Alongside its efforts in the residential market, SolarEdge hopes that improving electricity efficiency will position the company competitively in one of the hottest sectors in the world today: reducing electricity costs in data centers, which are being built at massive scale to provide the computing power required for the rapidly growing internet and especially the AI revolution.
“We entered this field with a strong product, and at the same time Nvidia developed chips that require an architecture like ours inside data centers. When this opportunity suddenly emerged, it was like a growth engine falling from heaven, or from Jensen,” he says, referring to Nvidia founder and CEO Jensen Huang.
Explain.
“Energy is the scarcest resource for the AI revolution today. Building a data center is constrained by the amount of electricity that can be connected to it. SolarEdge’s solution allows data centers to maximize the proportion of incoming electricity that actually reaches the processors operating inside them.
“This year we are developing a dedicated product for data centers. Next year we plan to begin pilot installations, and in 2028 we believe we will start seeing revenue from the segment. Nvidia understands the power requirements of its chips, and our technology is well suited to those needs. If SolarEdge successfully enters the data-center market, this could become a billion-dollar opportunity.”
“Working hard means being in the sun and sweating. I just work a lot”
Nir, who lives in Herzliya, grew up in Moshav Hogla in the Hefer Valley. His mother served as deputy head nurse at Hillel Yaffe Medical Center in Hadera, while his father was a career military officer who later worked for Israel Military Industries. At the same time, his parents maintained agricultural land where they grew fruits and vegetables, an experience that shaped Nir’s understanding of hard work from an early age.
“My first job was growing cauliflower with two friends when we were in eighth grade, but compared to what we did then, I don’t feel like I work hard today. Working hard means being in the sun and sweating. I just work very long hours,” he says.
After serving in the Intelligence Corps’ drone unit, Nir studied law and accounting at Tel Aviv University, though he says he felt directionless at the time.
“I was a good student, but I didn’t know what I wanted to do with my life,” he says. “During my studies, I realized I wasn’t going to become a lawyer or an accountant, but I believe in taking opportunities. When I graduated, I joined Deloitte, which wanted to send someone to its New York office for two years and later bring them back to Israel to help implement the professional culture and capabilities that existed there.”
When that chapter ended in early 2001, Nir returned to Israel and joined M-Systems, at a time when DiskOnKey was at its peak. He eventually served as head of the consumer-products division and vice president of marketing and sales for the DiskOnKey division until the company was acquired by SanDisk. As a shareholder, Nir says the deal resulted in what he describes as a “life-changing exit.”
During the 2008 financial crisis, SanDisk itself entered a severe downturn and was forced into a recovery process. After the company was eventually sold to Western Digital, Nir worked as a consultant and served on several boards of directors until joining SolarEdge in June 2024.

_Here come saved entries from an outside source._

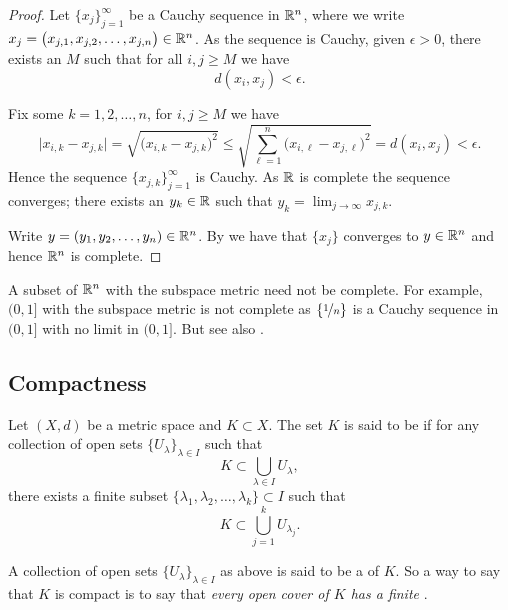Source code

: \begin{proof}
Let $\{ x_j \}_{j=1}^\infty$ be a Cauchy sequence
in ${\mathbb{R}}^n$, where we write $x_j = \bigl(x_{j,1},x_{j,2},\ldots,x_{j,n}\bigr) \in {\mathbb{R}}^n$.
As the sequence is Cauchy, given $\epsilon > 0$, there exists an $M$ such that for all
$i,j \geq M$ we have
\begin{equation*}
d(x_i,x_j) < \epsilon.
\end{equation*}

Fix some $k=1,2,\ldots,n$, for $i,j \geq M$ we have
\begin{equation*}
\bigl\lvert x_{i,k} - x_{j,k} \bigr\rvert
=
\sqrt{{\bigl(x_{i,k} - x_{j,k}\bigr)}^2}
\leq
\sqrt{\sum_{\ell=1}^n {\bigl(x_{i,\ell}-x_{j,\ell}\bigr)}^2}
= d(x_i,x_j) < \epsilon .
\end{equation*}
Hence the sequence $\{ x_{j,k} \}_{j=1}^\infty$ is Cauchy.  As ${\mathbb{R}}$ is
complete the sequence converges; there exists an $y_k \in {\mathbb{R}}$ such that
$y_k = \lim_{j\to\infty} x_{j,k}$.

Write $y = (y_1,y_2,\ldots,y_n) \in {\mathbb{R}}^n$.
By  we have that $\{ x_j \}$ converges
to $y \in {\mathbb{R}}^n$ and hence ${\mathbb{R}}^n$ is complete.
\end{proof}

A subset of ${\mathbb{R}}^n$ with the subspace metric need not be
complete.  For example, $(0,1]$ with the subspace metric is not
complete as $\{ \nicefrac{1}{n} \}$ is a Cauchy sequence in $(0,1]$
with no limit in $(0,1]$.  But see also
.

\subsection{Compactness}

\begin{defn}
Let $(X,d)$ be a metric space and $K \subset X$. 
The set $K$ is said to be \emph{}
if for any collection
of open sets $\{ U_{\lambda} \}_{\lambda \in I}$ such that
\begin{equation*}
K \subset \bigcup_{\lambda \in I} U_\lambda ,
\end{equation*}
there exists a finite subset
$\{ \lambda_1, \lambda_2,\ldots,\lambda_k \} \subset I$
such that
\begin{equation*}
K \subset \bigcup_{j=1}^k U_{\lambda_j} .
\end{equation*}
\end{defn}

A collection of open sets $\{ U_{\lambda} \}_{\lambda \in I}$ as above is
said to be a \emph{} of $K$.  So a way to say that
$K$ is compact is to say that \emph{every open cover of $K$ has a finite
}.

Now, when asked how he will measure the success of the turnaround he is leading at SolarEdge, Nir says his mission is “to take the company back to where it needs to be.”
“I never felt I was handed a company where the sky was falling,” he says. “I approached the mission with my eyes wide open. I’m a competitive person, and I understand that very significant things can still be achieved here. We have all the ingredients, we just need to arrange them correctly for it to happen.”